Threading Model
VPE's low-latency runtime is intentionally split across several execution domains. The important point is that rendering and GameObject mutation stay on Unity's main thread, while physics simulation and time-sensitive game logic can run independently at a higher rate.
The current runtime architecture is built around four domains:
| Domain | Main code | What it does |
|---|---|---|
| Unity main thread | PhysicsEngine.Update(), SimulationThreadComponent.Update(), PinMameGamelogicEngine.Update() |
Applies visuals, drains queued callbacks, polls some PinMAME outputs, runs Unity APIs |
| Simulation thread | SimulationThread, PhysicsEngineThreading.ExecuteTick() |
Runs the 1 kHz physics simulation loop, dispatches low-latency inputs, advances physics, publishes snapshots |
| Native input polling thread | NativeInputManager, VisualPinball.Unity.NativeInput |
Polls keyboard input outside Unity's frame loop and forwards events into a lock-free ring buffer |
| PinMAME native callback thread(s) | pinmame-dotnet callbacks, PinMameGamelogicEngine handlers |
Raises ROM-driven outputs such as coils, displays, mechs, audio, and state changes |
High-level flow
flowchart TD
Input["Native input polling thread<br/>500 us poll default<br/>1000 us in editor"] -->|Lock-free ring buffer| Sim["Simulation thread<br/>1000 Hz / 1 ms tick"]

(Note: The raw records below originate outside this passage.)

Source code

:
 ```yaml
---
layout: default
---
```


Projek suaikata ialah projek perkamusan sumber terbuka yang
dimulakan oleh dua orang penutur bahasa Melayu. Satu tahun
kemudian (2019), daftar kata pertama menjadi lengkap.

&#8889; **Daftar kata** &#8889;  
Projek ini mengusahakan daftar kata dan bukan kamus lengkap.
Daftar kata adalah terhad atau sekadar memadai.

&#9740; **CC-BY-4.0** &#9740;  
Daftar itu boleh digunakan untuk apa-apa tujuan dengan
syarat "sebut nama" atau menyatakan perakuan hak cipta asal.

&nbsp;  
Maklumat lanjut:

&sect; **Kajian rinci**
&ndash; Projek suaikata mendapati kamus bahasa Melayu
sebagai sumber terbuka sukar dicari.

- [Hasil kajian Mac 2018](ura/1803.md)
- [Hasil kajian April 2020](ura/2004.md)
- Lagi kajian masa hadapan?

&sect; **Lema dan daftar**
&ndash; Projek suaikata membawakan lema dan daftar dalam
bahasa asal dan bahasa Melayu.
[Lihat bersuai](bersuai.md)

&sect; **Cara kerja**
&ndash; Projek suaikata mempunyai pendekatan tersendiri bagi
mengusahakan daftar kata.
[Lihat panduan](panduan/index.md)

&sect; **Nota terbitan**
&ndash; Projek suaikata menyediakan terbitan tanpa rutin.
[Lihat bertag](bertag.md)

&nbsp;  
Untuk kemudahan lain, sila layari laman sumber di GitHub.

UnityInput["Unity Input System<br/>main-thread fallback"] -->|Queued external switches| Sim
Sim -->|Direct switch dispatch| PM["PinMAME emulation<br/>Native callback thread(s)"]
PM -->|Coil events for low-latency consumers| Sim
PM -->|Display/mech/coil UI callbacks| Main["Unity main thread<br/>Update()"]
PM -->|Lamp/GI deltas polled per frame| Main
Sim -->|Triple-buffer snapshot publish<br/>once per tick| Snapshot["SimulationState"]
Snapshot -->|Read once per frame| Main
Main -->|Apply GameObject motion<br/>and shared PinMAME state| Visuals["Visible table state"]
Latency["Best visible input path:<br/>poll interval + <=1 ms sim tick + up to one render frame"]
Visuals --- Latency
What each thread is responsible for
VPE supports two timing modes because the engine needs to serve two different runtime shapes. Internal timing is the simpler mode: Unity's main thread calls into physics directly, which keeps everything in one place and is easier to debug, integrate, and reason about when low latency is not the primary goal. External timing exists for the threaded runtime: it disables the normal PhysicsEngine.Update()-driven simulation step so a dedicated simulation thread can own the 1 kHz clock, feed PinMAME with tighter time fences, and react to inputs without waiting for the next frame. In short, internal timing optimizes for simplicity and compatibility, while external timing optimizes for determinism and lower end-to-end input latency.
Unity main thread
The main thread remains the only place where Unity objects are touched directly.
PhysicsEngine.Update()switches between single-threaded physics and external-timing mode.- In external-timing mode it does not run physics. Instead it drains deferred callbacks, stages kinematic transform changes, and applies the latest published snapshot.
SimulationThreadComponent.Update()keeps the simulation clock aligned with Unity time scaling, flushes any input dispatchers that require main-thread delivery, reads the latest snapshot, and applies shared PinMAME state such as lamps and GI.PinMameGamelogicEngine.Update()drains a main-thread dispatch queue for callbacks that cannot safely touch Unity from a native thread, then pollsGetChangedLamps()andGetChangedGIs()once per frame.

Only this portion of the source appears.